NEC(遠藤信博社長)は、1月27日、タイの自動車部品・工作機械メーカーであるCLP Engineering(Manop Leegomonchai・President & CEO)に、PLM(製品ライフサイクル管理)クラウドサービス「Obbligato for SaaS(オブリガート フォー サース)」を提供したと発表した。

 「Obbligato for SaaS」は、グローバルで約750社の導入実績をもつPLMソフトウェア「Obbligatoシリーズ」で培ったノウハウをもとに、BOM(製品構成)管理・ドキュメント管理・設計変更情報管理などの業務機能を標準定義して実装したクラウドサービス。2013年12月から、タイのデータセンター(DC)を活用してサービスを提供している。

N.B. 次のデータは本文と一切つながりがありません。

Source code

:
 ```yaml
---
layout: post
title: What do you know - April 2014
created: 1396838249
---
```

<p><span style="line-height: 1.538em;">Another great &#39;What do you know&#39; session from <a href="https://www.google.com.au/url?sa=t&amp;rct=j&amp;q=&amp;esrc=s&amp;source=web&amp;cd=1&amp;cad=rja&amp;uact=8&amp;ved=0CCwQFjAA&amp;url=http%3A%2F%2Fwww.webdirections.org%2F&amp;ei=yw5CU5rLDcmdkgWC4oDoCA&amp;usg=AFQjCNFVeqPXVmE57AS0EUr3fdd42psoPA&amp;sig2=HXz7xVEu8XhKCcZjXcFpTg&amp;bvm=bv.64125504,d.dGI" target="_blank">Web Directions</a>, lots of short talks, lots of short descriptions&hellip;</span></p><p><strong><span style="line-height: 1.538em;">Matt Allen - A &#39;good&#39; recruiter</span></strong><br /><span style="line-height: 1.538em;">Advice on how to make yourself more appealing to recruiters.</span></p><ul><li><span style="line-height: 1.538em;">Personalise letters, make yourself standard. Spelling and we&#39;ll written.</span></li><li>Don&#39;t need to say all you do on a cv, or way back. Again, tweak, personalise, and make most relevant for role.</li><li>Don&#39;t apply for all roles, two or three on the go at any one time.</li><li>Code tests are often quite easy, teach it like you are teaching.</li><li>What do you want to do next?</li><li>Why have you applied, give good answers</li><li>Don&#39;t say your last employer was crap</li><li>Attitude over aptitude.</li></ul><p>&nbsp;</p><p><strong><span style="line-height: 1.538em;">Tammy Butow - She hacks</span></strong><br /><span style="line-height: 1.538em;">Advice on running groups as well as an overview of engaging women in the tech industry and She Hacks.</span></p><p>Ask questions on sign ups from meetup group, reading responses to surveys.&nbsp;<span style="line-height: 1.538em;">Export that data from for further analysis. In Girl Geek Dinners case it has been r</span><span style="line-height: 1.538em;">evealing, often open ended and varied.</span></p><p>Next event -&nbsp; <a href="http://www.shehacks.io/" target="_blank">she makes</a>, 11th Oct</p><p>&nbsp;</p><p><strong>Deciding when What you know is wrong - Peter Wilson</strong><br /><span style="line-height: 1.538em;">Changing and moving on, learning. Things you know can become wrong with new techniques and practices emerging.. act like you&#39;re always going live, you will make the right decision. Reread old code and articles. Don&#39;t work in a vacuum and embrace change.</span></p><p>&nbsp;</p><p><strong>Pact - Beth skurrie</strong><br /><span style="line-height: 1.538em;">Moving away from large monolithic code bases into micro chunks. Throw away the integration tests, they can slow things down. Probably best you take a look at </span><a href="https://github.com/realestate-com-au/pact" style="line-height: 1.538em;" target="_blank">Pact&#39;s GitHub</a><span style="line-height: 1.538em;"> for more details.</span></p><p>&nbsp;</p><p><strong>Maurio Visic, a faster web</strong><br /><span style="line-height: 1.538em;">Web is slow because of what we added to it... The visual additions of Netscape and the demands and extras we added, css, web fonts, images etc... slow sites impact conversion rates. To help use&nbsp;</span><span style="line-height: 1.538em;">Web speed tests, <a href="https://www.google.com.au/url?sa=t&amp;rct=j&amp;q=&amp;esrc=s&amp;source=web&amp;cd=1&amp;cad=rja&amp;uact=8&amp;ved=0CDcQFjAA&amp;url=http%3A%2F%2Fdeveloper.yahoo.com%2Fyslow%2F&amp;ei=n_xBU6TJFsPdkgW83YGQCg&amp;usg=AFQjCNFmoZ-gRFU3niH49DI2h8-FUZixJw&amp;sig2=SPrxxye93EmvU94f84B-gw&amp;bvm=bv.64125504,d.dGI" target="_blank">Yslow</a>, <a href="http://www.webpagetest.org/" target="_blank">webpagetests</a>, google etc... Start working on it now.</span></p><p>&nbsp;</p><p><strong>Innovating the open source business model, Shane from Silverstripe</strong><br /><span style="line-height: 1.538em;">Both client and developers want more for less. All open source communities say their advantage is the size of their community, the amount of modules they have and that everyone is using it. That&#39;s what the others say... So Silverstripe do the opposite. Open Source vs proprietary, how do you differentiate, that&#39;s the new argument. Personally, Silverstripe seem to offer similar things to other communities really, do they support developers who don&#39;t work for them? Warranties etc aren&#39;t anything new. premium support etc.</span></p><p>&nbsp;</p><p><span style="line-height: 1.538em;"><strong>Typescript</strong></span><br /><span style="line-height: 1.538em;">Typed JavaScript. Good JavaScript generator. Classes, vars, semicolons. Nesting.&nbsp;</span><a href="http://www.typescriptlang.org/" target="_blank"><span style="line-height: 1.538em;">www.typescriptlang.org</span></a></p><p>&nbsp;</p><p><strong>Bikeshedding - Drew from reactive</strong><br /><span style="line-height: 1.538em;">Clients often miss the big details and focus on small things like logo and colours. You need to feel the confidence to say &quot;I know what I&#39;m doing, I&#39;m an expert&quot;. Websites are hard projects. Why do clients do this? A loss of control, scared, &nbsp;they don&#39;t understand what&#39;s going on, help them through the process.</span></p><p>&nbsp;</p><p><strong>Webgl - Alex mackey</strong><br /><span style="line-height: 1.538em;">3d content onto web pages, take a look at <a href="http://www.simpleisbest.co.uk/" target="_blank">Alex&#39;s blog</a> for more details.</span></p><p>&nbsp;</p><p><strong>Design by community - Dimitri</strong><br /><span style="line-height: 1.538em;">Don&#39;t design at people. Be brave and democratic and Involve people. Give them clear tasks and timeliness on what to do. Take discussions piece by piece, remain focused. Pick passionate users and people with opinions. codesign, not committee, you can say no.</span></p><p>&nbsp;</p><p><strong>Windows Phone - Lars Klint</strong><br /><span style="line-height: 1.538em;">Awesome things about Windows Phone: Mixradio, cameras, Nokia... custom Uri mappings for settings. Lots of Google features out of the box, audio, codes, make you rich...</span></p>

 CLP Engineeringは、自動車部品の製造に加えて、自社製品として農業用工作機械や小型船舶用エンジンなどの製造・販売を行っている。しかし、取り扱っているおよそ1000種類の部品の情報管理を紙で行っていたため、管理・メンテナンス工数が増大し、業務プロセスも複雑化していた。

 そこでNECは、CLP Engineeringに「Obbligato for SaaS」を提供するとともに、初期導入作業の支援や業務プロセス標準化に関するコンサルティングを実施。その結果、部品表や設計図面、仕様書、見積書などのドキュメントを一元管理できるようになり、業務の効率化・高度化・標準化を実現した。また、CLP Engineeringが、従来使用しているERPシステムでも、「Obbligato for SaaS」で管理している各種データを利用できるようにした。

 NECは、この導入事例を生かして、タイに進出する日系製造業や現地の製造業向けに「Obbligato for SaaS」を拡販し、2018年度(19年3月期)までに100社への納入を目指す。